*** Block opens ***
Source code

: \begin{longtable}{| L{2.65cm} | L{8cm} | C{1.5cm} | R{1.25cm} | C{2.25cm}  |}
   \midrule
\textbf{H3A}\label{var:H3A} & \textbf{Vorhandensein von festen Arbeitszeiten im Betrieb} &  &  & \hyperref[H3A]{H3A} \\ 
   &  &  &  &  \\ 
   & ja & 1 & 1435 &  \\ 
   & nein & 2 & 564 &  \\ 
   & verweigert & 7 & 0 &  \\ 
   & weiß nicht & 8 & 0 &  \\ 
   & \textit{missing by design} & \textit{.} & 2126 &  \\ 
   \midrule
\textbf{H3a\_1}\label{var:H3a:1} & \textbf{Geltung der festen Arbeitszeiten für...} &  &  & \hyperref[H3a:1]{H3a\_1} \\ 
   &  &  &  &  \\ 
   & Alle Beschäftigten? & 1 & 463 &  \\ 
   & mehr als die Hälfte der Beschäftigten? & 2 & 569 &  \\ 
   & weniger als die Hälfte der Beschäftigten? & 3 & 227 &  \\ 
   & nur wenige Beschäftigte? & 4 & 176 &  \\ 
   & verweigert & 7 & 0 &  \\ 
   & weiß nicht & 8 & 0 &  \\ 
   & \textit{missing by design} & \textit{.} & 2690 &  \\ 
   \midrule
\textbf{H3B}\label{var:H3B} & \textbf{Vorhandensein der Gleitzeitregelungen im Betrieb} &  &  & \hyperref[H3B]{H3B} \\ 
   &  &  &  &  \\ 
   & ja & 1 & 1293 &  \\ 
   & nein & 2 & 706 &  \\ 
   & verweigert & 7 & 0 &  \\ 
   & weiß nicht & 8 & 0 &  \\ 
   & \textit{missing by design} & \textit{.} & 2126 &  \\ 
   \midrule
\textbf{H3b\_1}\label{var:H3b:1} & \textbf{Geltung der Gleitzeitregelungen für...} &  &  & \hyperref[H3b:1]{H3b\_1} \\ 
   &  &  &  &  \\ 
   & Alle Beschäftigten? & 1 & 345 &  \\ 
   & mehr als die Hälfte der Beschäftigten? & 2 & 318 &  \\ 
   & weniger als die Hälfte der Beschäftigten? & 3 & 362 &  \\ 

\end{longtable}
*** Block closes ***
- _What is expected_: Every line that holds the word "Vorhandensein" should be copied from the records above.

- _Task answer_:
\textbf{H3A}\label{var:H3A} & \textbf{Vorhandensein von festen Arbeitszeiten im Betrieb} &  &  & \hyperref[H3A]{H3A} \\ 
\textbf{H3B}\label{var:H3B} & \textbf{Vorhandensein der Gleitzeitregelungen im Betrieb} &  &  & \hyperref[H3B]{H3B} \\ 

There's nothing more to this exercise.